According to SingleKey, Ontario has one of the highest average rent costs nationwide, roughly $2,300 per month, and an average rent-to-income ratio of nearly 40 per cent. However, in major cities like Toronto, the average is just under $3,000, resulting in paycheques being devoured faster than anywhere in the province.
As a result, those living in major municipalities like Toronto, Mississauga, Brampton, and Hamilton are forced to struggle not only to make ends meet for housing but also to manage the mounting debt saddled by most Canadians.
“Canadians are some of the most indebted borrowers across the entire world, so as a result, debt payments take on a substantial part of monthly income,” says Lika.
Scanning the GTA housing market, Lika hopes that a natural casualty will begin to emerge, as with key interest rates at an all-time low, renters squeezed between low wages and high rent can potentially manage debts.
“It does help promote affordability for both landlords and tenants, as renters get a chance to pay less interest, whether this is on credit cards, student loans, or car payments, and for the landlord, there is, in turn, less pressure to increase rent to cover their mortgage payments,” says Lika.
However, Lika noted that a cut to interest is not a cure-all for hardships, as many continue to be forced to choose between being late on a credit card payment or paying for a roof over their head — and for the first time in a while, Canadians are opting for the latter.
“How many payments are there that don’t go through that are basically [non-sufficient funds]? Historically, we have seen a steady rate of about four per cent, but recently, between July and August, it rose to five per cent. As a result, we have now seen an overall 20 per cent increase in delinquency payments,” says Lika.
With 20 per cent of surveyed Canadians missing rent, the question remains as to what good a 2.5 per cent interest rate cut will do, when the margins are this desperate.
SingleKey’s numbers show that the annual average income in cities like Toronto is close to $150,000, a number that, on paper, should support the current rental average of $3,000 a month.

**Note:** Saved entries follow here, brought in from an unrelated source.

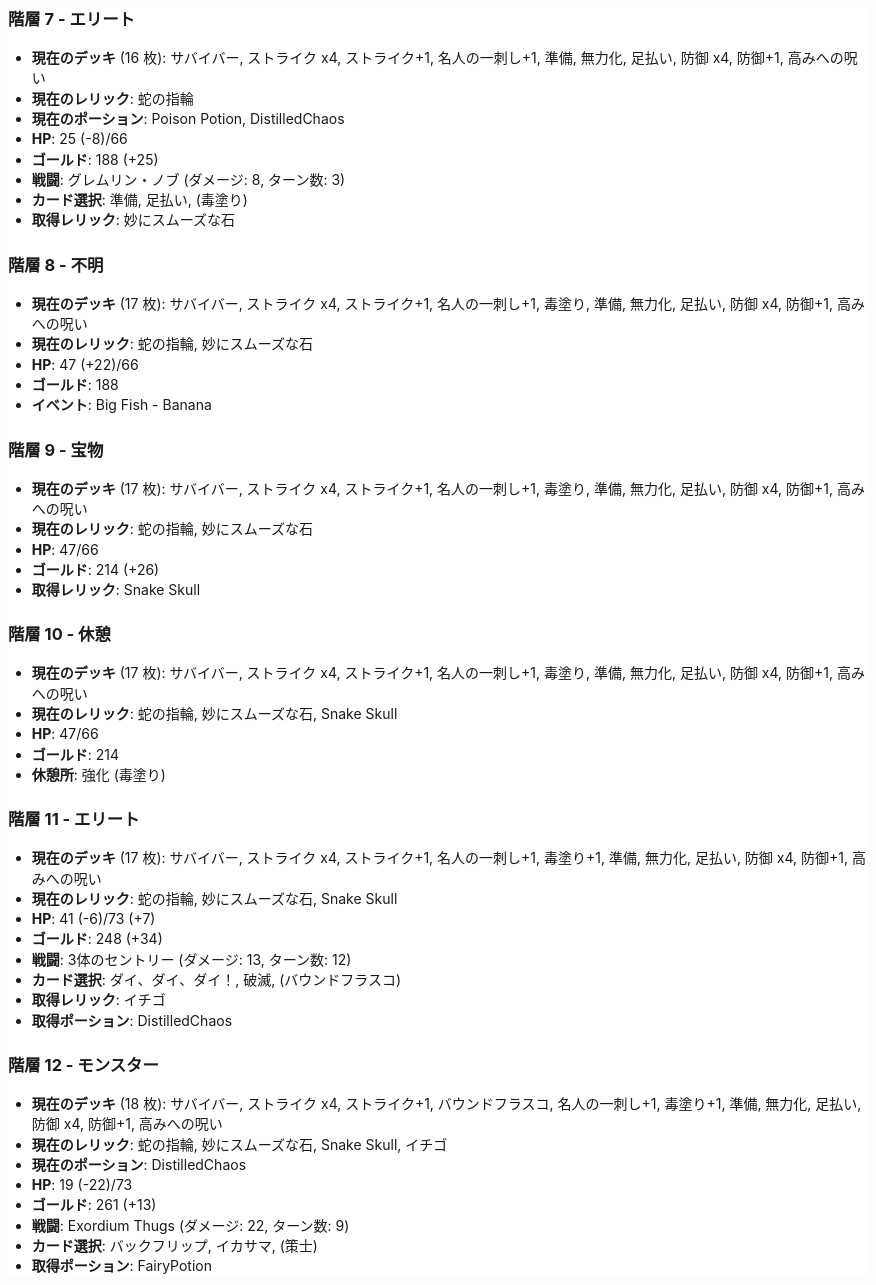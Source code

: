 ### 階層 7 - エリート
- **現在のデッキ** (16 枚): サバイバー, ストライク x4, ストライク+1, 名人の一刺し+1, 準備, 無力化, 足払い, 防御 x4, 防御+1, 高みへの呪い
- **現在のレリック**: 蛇の指輪
- **現在のポーション**: Poison Potion, DistilledChaos
- **HP**: 25 (-8)/66
- **ゴールド**: 188 (+25)
- **戦闘**: グレムリン・ノブ (ダメージ: 8, ターン数: 3)
- **カード選択**: 準備, 足払い, (毒塗り)
- **取得レリック**: 妙にスムーズな石

### 階層 8 - 不明
- **現在のデッキ** (17 枚): サバイバー, ストライク x4, ストライク+1, 名人の一刺し+1, 毒塗り, 準備, 無力化, 足払い, 防御 x4, 防御+1, 高みへの呪い
- **現在のレリック**: 蛇の指輪, 妙にスムーズな石
- **HP**: 47 (+22)/66
- **ゴールド**: 188
- **イベント**: Big Fish - Banana

### 階層 9 - 宝物
- **現在のデッキ** (17 枚): サバイバー, ストライク x4, ストライク+1, 名人の一刺し+1, 毒塗り, 準備, 無力化, 足払い, 防御 x4, 防御+1, 高みへの呪い
- **現在のレリック**: 蛇の指輪, 妙にスムーズな石
- **HP**: 47/66
- **ゴールド**: 214 (+26)
- **取得レリック**: Snake Skull

### 階層 10 - 休憩
- **現在のデッキ** (17 枚): サバイバー, ストライク x4, ストライク+1, 名人の一刺し+1, 毒塗り, 準備, 無力化, 足払い, 防御 x4, 防御+1, 高みへの呪い
- **現在のレリック**: 蛇の指輪, 妙にスムーズな石, Snake Skull
- **HP**: 47/66
- **ゴールド**: 214
- **休憩所**: 強化 (毒塗り)

### 階層 11 - エリート
- **現在のデッキ** (17 枚): サバイバー, ストライク x4, ストライク+1, 名人の一刺し+1, 毒塗り+1, 準備, 無力化, 足払い, 防御 x4, 防御+1, 高みへの呪い
- **現在のレリック**: 蛇の指輪, 妙にスムーズな石, Snake Skull
- **HP**: 41 (-6)/73 (+7)
- **ゴールド**: 248 (+34)
- **戦闘**: 3体のセントリー (ダメージ: 13, ターン数: 12)
- **カード選択**: ダイ、ダイ、ダイ！, 破滅, (バウンドフラスコ)
- **取得レリック**: イチゴ
- **取得ポーション**: DistilledChaos

### 階層 12 - モンスター
- **現在のデッキ** (18 枚): サバイバー, ストライク x4, ストライク+1, バウンドフラスコ, 名人の一刺し+1, 毒塗り+1, 準備, 無力化, 足払い, 防御 x4, 防御+1, 高みへの呪い
- **現在のレリック**: 蛇の指輪, 妙にスムーズな石, Snake Skull, イチゴ
- **現在のポーション**: DistilledChaos
- **HP**: 19 (-22)/73
- **ゴールド**: 261 (+13)
- **戦闘**: Exordium Thugs (ダメージ: 22, ターン数: 9)
- **カード選択**: バックフリップ, イカサマ, (策士)
- **取得ポーション**: FairyPotion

However, according to the City of Toronto’s 2021 census, there were 457,525 people between 24 and 35 years old calling the city home, and based on a recent report by ZipRecruiter — a job posting platform — the average income for a person between 24 and 34 years of age is just a little over $50,000.
By that metric, Toronto’s population, which is just a little over 2 million, has a quarter of the population having most of their paycheques inhaled by rent.
As for what the future will likely look like against this standard, Lika indicates that his organization will monitor the situation and do what it can for the average Canadian renter.
“We’re curious to see where it’s all going to lead. We are in an advantageous position, managing thousands of clients across the country, we can play with the numbers a bit and increase affordability criteria and increase approval rates.”
However, it will take some time until we see how the average renter will be impacted by this shift in interest, with Lika stating, “This starts the process of getting to a higher level and looking at the ‘macro picture,’ and potentially, the next conversation around this will have more data that we can assess from this change, how things were looking pre to post cut.”